Otto van Rees, Nu sous un parasol, 1909-1910, huile sur toile, coll. part. © Adagp, Paris, 2026
Cette quête de liberté rejaillit dans leur pratique artistique avec force. Ils ne se cantonnent jamais à un style, ou à un mouvement, mais explorent — néo-impressionnisme, cloisonnisme, cubisme, figuration, etc. Ils se libèrent des contraintes académiques et expérimentent dans l’art comme dans la vie. Souvent incompris, parfois même controversé, leur travail attire la critique. Adya et Otto van Rees ne cherchent pourtant pas à plaire : seule l’expression de leur créativité importe.
La famille au centre du processus créatif
Le parcours, pensé selon la chronologie de leur vie, propose de découvrir 103 œuvres au total. Chaque salle illustre une étape de la vie du couple, autant qu’une nouvelle recherche artistique. Chez les Van Rees, l’art — la peinture, mais aussi les collages pour Otto ou la broderie pour Adya — est omniprésent au sein de la famille. De Paris à Zurich, en passant par l'Italie et les Pays-Bas, le quotidien très simple des deux artistes se dévoile au fil des peintures. « Ah, comme nous pouvions poétiser la vie avec si peu ! », affirmait d’ailleurs Adya van Rees-Dutilh dans une lettre adressée à sa fille Magda en 1943.

Otto van Rees, Agave, 1906, huile sur toile, Coll. part © Adagp, Paris, 2026
Réécrire l’histoire de l’art au féminin
Sur la centaine d'œuvres présentées, 73 ont été réalisées par Otto et seulement 30 par Adya. Une différence significative qui traduit le silence et l’absence de reconnaissance dont les femmes artistes ont souffert entre le XIXe et le XXe siècle. Mais aux yeux d'Otto, Adya est son égale : il rend hommage à son art en la représentant — non pas comme muse ou modèle — mais bien comme artiste à part entière puisqu'elle apparaît « à l'œuvre », en train de peindre ou de broder.

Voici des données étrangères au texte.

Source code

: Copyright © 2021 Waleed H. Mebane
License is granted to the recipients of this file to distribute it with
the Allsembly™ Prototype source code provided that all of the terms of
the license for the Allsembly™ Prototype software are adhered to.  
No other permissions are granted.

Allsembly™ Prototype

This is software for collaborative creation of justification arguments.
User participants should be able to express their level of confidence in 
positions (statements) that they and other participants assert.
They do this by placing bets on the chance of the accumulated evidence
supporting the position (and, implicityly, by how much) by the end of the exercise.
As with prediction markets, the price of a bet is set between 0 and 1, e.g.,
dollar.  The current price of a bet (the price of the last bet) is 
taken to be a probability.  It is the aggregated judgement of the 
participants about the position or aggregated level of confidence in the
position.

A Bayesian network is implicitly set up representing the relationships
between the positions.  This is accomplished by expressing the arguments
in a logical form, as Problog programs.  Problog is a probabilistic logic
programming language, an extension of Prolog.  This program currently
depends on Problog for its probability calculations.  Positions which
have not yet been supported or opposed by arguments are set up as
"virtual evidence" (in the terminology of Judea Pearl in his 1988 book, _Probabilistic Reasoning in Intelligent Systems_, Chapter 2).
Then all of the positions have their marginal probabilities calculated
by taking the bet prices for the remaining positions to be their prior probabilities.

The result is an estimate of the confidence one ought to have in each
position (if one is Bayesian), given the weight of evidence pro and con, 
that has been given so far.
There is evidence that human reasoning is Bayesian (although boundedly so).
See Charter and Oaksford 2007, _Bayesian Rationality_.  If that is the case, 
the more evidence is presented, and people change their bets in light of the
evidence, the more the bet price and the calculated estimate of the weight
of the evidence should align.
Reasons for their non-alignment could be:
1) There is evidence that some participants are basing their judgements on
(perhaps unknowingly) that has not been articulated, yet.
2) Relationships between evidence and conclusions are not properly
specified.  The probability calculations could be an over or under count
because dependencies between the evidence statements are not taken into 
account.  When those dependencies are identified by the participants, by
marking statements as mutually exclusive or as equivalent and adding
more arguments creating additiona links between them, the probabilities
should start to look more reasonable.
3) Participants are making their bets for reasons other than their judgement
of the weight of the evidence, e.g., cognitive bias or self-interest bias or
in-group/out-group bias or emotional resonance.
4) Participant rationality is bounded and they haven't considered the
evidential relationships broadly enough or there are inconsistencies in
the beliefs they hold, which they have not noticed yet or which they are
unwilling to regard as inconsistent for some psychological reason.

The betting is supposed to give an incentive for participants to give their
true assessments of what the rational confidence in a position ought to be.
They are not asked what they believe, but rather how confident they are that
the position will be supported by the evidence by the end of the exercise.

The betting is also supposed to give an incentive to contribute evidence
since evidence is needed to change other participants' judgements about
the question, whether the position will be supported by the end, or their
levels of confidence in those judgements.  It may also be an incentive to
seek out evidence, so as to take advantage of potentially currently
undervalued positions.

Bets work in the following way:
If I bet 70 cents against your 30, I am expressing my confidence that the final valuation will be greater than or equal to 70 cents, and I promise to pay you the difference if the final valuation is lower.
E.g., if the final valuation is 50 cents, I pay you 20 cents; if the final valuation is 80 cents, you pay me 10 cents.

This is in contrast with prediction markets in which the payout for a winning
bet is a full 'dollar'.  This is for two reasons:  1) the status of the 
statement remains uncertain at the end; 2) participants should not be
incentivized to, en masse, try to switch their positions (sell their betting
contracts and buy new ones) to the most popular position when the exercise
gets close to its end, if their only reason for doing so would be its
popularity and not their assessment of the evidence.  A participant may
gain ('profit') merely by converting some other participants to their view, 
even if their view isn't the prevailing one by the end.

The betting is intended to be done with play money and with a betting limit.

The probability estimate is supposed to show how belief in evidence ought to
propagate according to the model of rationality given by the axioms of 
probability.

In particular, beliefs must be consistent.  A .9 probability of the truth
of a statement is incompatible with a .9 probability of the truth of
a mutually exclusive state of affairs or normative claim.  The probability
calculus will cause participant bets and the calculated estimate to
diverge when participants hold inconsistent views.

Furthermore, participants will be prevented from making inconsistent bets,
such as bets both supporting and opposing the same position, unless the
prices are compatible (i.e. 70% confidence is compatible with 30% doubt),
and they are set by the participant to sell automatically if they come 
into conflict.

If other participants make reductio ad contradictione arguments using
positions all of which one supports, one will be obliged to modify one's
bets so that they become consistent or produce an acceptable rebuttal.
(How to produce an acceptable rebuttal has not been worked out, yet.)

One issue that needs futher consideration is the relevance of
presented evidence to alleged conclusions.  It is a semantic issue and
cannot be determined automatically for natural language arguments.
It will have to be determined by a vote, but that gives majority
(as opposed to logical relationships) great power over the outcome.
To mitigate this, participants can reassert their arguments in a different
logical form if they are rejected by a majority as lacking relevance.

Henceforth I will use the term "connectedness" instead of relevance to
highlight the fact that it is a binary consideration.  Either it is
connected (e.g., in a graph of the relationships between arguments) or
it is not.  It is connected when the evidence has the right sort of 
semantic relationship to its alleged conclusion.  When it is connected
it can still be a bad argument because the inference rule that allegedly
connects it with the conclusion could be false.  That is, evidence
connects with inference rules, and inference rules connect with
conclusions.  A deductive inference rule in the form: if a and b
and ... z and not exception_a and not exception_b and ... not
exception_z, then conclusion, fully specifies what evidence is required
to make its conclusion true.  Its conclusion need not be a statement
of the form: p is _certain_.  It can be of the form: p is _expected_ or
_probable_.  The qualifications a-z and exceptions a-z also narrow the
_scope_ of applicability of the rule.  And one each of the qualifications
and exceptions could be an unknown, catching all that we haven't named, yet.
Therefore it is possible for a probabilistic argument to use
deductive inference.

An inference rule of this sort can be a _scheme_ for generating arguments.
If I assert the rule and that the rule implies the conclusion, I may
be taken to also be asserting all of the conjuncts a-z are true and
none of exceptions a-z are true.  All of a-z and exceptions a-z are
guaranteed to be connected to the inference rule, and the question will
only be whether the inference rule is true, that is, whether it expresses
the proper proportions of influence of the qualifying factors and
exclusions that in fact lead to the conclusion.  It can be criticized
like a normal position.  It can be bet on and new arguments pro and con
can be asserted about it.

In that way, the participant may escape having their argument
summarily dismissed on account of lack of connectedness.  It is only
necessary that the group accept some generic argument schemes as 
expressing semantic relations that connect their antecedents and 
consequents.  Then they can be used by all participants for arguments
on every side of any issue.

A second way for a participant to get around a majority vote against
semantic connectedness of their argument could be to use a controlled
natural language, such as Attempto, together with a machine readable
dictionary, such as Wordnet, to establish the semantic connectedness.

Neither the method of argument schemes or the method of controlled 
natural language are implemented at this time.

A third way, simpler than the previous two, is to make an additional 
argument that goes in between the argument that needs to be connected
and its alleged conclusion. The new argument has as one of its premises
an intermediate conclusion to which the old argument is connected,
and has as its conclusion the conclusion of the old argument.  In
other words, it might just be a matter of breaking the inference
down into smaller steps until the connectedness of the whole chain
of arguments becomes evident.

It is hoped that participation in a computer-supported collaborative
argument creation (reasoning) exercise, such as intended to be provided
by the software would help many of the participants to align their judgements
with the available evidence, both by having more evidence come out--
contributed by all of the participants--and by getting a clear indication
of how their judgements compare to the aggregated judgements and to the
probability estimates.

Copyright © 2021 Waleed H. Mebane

Adya van Rees-Dutilh, Autoportrait, 1904, crayon sur papier, Coll. part © Adagp, Paris, 2026
Pour rééquilibrer ce regard et donner une dimension plus grande au féminin, le musée de Montmartre consacre la dernière salle de l’exposition à Adya van Rees-Dutilh et lui donne enfin la place qu’elle mérite. Une rétrospective qui, bien au-delà de la découverte, met en lumière un duo audacieux dont le récit et l'œuvre invitent à une relecture de l'histoire de l'art.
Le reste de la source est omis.